Fix the pdbres field to be '####A' format.
standardize_pdbres($pdbres)
Fix the pdbres field to be '####A' format. Append a space (the insertion code) if the last character is not numeric and pad on the left to a total length of five.

vvenv-lib.pm subroutines

Standard definitions for visible-volume-based threading environments.
parse_vvenv_argument($arg)
Parse standard arguments. [This set could be made more complete. -- rgr, 16-Jul-97.]
same_sheet_p($class1, $class2)
Return 1 iff the two segments, named by their designators, are on the same sheet (or barrel). We assume that these two designators are for different segments.
encode_pairwise_environment(??)
Given a series of arguments, from least to most significant (which is the order named below), turn it into a counting environment encoding. All arguments must be 0 or 1 [except we now have to pass $cb_distance directly -- rgr, 4-Aug-97]. [This is now more or less internal to read_line_of_sight_file, except that its hairy knowledge of encoding details means that it belongs here. -- rgr, 5-Aug-98.]

The arguments are:

($total_vv_up_to_14A_res1 > $vv_exp_tr,
$total_vv_up_to_14A_res2 > $vv_exp_tr,
$cb_distance,
($vv_up_to_7_5A_res1_w1 > ($ss1 ? $vv_tr_e : $vv_tr_h)
  && $vv_up_to_7_5A_res2_w2 > ($ss2 ? $vv_tr_e : $vv_tr_h)),
$seg1, $seg2).
decode_environment($environment)
Given an $environment that is one-based, return a list of individual environment components, still encoded, with secondary structure last and most significant. -- rgr, 28-Aug-97.
env_secondary_structure(??)
Extract the encoded secondary structure value from an environment.
vector_equalp($vect2)
Testing hack. Return 1 if the two vectors (passed by reference) are numerically equal, else 0.
read_principal_component_hyperplane_definitions($real_contact_defn_file)
Read AA set hyperplane definitions, loading it into the $plane[][][] array (and initializing $n_coeffs and $flush_everything_coeffs). Sole arg is the file name.
parse_ss_codes(??)
Given $ss1_name and $ss2_name, return the right secondary structure encoding.
find_hyperplane($ss, $aa1_name, $aa2_name)
not documented
core_pdbres_to_cti_and_aa($pdbres)
Given a pdbres, return its CTI and AA letter code -- shorthand for a bunch of array and hash lookups. Only warns if not found (and only once).

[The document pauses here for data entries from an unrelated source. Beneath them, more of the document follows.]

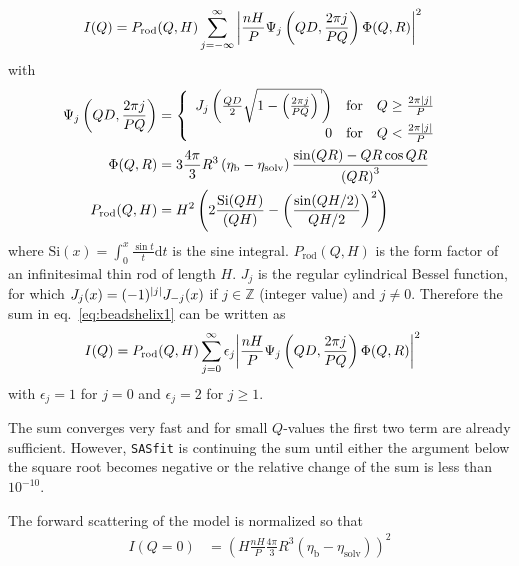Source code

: \begin{align}
I(Q) &= P_\text{rod}(Q,H) \sum_{j=-\infty}^{\infty} \abs{\frac{nH}{P}\Psi_j\left(QD,\frac{2\pi j}{PQ}\right) \Phi(Q,R)}^2
\label{eq:beadshelix1}
\end{align}
with
\begin{align}
\Psi_j\left(QD,\frac{2\pi j}{PQ}\right) &=
\begin{cases}
\begin{array}{rcl}
J_j\left(\frac{QD}{2}\sqrt{1-\left(\frac{2\pi j}{PQ}\right)}\right) & \text{for} & Q\geq \frac{2\pi\abs{j}}{P}\\
0 & \text{for} & Q < \frac{2\pi\abs{j}}{P}
\end{array}
\end{cases}\\
\Phi(Q,R) &= 3\frac{4\pi}{3}R^3\left(\eta_\text{b}-\eta_\text{solv}\right)\frac{\sin(QR)-QR\cos{QR}}{\left(QR\right)^3} \\
P_\text{rod}(Q,H) &= H^2 \left(2\frac{\mathrm{Si}(QH)}{(QH)}-\left(\frac{\sin(QH/2)}{QH/2}\right)^2\right)
\end{align}
where $\mathrm{Si}(x)=\int_0^x\frac{\sin t}{t}\mathrm{d}t$ is the sine integral. $P_\text{rod}(Q,H)$ is the form factor of an infinitesimal thin rod of length $H$.
$J_j$ is the regular cylindrical Bessel function, for which $J_{j}(x)=(-1)^\abs{j}J_{-j}(x)$ if $j\in \mathbb{Z}$ (integer value) and $j \neq 0$.
Therefore the sum in eq.\ \ref{eq:beadshelix1} can be written as
\begin{align}
I(Q) &= P_\text{rod}(Q,H) \sum_{j=0}^{\infty} \epsilon_j \abs{\frac{nH}{P}\Psi_j\left(QD,\frac{2\pi j}{PQ}\right) \Phi(Q,R)}^2
\label{eq:beadshelix2}
\end{align}
with $\epsilon_j=1$ for $j=0$ and $\epsilon_j=2$ for $j\geq 1$.

The sum converges very fast and for small $Q$-values the first two term are already sufficient. However, {\tt SASfit} is continuing the sum until either the argument below the square root becomes negative or the relative change of the sum is less than $10^{-10}$.

The forward scattering of the model is normalized so that
\begin{align}
I(Q=0) &= \left(H\frac{nH}{P}\frac{4\pi}{3}R^3\left(\eta_\text{b}-\eta_\text{solv}\right)\right)^2
\end{align}

\vspace{5mm}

vvenv-rules.pm subroutines

Create makefile dependencies for VV environments.
make_vvenv_environment_file($locus, $env_file, $class, $keyword_arg)
not documented
make_vvenv_counting_environment(??)
not documented
make_vvenv_pairwise_environment(??)
not documented
make_vvenv_edge_scores($locus, $es_file)
not documented
make_vvenv_edge_environment(??)
[***kludge***: this will make the edge scores *and* envs by side effect, without duplication if both were requested. -- rgr, 27-Mar-98.]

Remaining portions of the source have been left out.